И с точно такой же гневной жалостью смотрела на студентов сухонькая преподавательница латыни, любительница старых большевиков и Валерия Катулла – как в воду глядела. Огромная страна гадала, кто станет ее следующим вождем и чем будет отмечено его царствие, а радио принесло тревожную вещь, мигом переиначенную в анекдот: в стране свершилась сексуальная революция – к власти пришли органы.
Сразу же оказались закрытыми кухни на набережных Москвы-реки и улице Горького, затаились, боялись говорить даже в комнате, сняли со стен все портреты, включая героического партизана, а уже поползли слухи, один жутче другого, о массовых облавах, арестах, об усилении тюремного режима. Глушилась единственная фортка в свободный мир – вражий голос. Тогда-то и помянули покойничка: хоть и многих хороших людей он обидел, но такого безобразия при нем не было. А то ли еще будет?

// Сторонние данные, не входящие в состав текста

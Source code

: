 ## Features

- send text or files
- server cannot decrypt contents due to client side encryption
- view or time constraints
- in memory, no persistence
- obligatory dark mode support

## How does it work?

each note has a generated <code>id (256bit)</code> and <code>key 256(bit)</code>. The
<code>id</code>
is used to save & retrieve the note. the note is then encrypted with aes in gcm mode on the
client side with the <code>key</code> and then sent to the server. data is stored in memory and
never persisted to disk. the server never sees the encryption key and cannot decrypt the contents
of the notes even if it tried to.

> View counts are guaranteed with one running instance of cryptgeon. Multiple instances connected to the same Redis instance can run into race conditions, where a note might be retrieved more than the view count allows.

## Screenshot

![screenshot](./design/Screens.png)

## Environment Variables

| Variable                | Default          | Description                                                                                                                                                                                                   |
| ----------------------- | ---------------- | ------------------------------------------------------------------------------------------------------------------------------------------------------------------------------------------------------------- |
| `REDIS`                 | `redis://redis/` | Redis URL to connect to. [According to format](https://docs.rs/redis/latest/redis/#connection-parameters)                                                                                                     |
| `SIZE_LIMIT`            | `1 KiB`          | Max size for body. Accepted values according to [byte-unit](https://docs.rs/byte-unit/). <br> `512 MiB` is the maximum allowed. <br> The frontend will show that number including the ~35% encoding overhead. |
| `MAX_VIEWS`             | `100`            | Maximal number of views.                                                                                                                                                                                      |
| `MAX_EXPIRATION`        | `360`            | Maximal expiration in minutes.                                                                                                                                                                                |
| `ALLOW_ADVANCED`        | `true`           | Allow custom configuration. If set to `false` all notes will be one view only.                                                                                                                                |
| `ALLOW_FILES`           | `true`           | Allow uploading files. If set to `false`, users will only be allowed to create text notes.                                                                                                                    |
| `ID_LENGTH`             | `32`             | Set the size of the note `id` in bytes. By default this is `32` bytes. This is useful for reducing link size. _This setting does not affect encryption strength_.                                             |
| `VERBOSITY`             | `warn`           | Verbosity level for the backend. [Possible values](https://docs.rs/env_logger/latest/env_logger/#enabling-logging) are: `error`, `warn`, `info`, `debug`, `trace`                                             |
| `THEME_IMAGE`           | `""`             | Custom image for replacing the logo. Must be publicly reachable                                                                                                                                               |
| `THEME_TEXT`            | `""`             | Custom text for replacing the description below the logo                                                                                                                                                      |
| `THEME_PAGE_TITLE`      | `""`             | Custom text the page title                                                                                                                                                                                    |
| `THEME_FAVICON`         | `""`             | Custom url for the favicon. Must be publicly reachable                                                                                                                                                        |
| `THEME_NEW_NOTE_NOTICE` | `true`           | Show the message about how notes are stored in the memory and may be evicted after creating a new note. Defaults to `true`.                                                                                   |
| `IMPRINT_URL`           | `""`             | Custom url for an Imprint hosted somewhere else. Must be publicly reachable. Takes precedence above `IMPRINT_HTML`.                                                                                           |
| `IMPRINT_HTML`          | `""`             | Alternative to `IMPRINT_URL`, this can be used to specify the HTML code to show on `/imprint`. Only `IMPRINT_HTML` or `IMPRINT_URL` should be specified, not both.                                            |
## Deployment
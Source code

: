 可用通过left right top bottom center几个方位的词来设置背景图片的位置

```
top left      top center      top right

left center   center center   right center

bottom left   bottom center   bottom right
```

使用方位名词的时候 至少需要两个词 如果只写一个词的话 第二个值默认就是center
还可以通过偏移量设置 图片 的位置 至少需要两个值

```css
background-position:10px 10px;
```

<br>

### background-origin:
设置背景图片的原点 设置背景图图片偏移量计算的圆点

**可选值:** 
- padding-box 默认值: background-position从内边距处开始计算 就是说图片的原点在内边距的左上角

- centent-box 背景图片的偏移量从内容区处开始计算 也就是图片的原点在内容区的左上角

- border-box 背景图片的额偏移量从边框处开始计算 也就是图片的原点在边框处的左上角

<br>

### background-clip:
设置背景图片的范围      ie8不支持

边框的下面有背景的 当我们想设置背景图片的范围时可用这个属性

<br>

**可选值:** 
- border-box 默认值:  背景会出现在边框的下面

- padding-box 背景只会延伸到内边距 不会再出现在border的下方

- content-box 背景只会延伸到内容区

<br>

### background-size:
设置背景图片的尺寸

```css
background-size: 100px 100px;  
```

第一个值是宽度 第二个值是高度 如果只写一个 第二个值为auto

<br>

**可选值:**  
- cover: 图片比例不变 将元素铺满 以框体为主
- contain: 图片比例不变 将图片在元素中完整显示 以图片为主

Буквально за несколько дней их комната в общаге превратилась в книжный склад. Несли все, кто мог. Люди, еще вчера отчаянно смелые и готовые на что угодно, прижали хвосты и не глядели друг другу в глаза. Роман хватался за голову и убеждал струсивших соратников, что более идиотского места, чем общежитие, для хранения литературы придумать нельзя и в их же собственных интересах держать лучше все покуда у себя, но им несли и несли.
Тогда было решено переправить все самое ценное в камеру хранения и держать там, покуда не сыщется более подходящее место. Книгами набили знаменитый портфель, с коим Саввушка намеревался когда-то завоевать столицу, и отвезли на Ярославский вокзал. Раз в три дня ездили менять ячейку и на всякий случай шифр, но вскоре случилось непредвиденное.
Однажды вечером с вокзала вернулся бледный дрожащий Дима и не своим голосом объявил, что камера не открывается.
– Не может быть! – воскликнул Рома.
– Запегта, я честно деггал, – грустно подтвердил Дима.
– А в прошлый раз кто клал? – спросил Саввушка.
– Я, – отозвался Рома.
– Ты, может быть, шкаф перепутал?
– Вряд ли, – произнес он задумчиво, – разве что одну цифру.
– Ну, если только одну, то это не беда. Ее и самим вычислить можно.
Они составили все возможные комбинации и поехали на вокзал. Рома крутил ручку, Дима и Саввушка стояли на стреме, обливаясь потом, и всякий человек, приходивший класть или забирать вещи, казался им подозрительным. Все было как в кино: вот-вот выйдут могучие, угрюмые ребята в штатском и схватят нарушителей социалистической законности.
Однако все было тихо – только ячейка так и не отворилась.
– Значит, я перепутал не одну цифру, – заключил Рома, когда, подавленные, они вернулись в общагу.
– А может, хген с ним с погтфелем? Чего уж тепегь…
– Нет, – отозвался Рома еще более задумчиво, – не хрен. Мало того, что все пропадет, нас так или иначе вычислят. Не дураки же там сидят. Надо идти к дежурной.
– Ну так и пошли. Что же ты ганьше не сказал?
– Наивные вы люди. Ведь нас сперва перепишут со всеми нашими данными, а потом еще заставят подробную опись того, что в портфеле лежит, сделать. И где гарантия, что эта дежурная не вызовет милицию, если хоть одну строчку прочтет?
– Ладно, – сказал Савва, вставая, – давайте я, что ли, попробую.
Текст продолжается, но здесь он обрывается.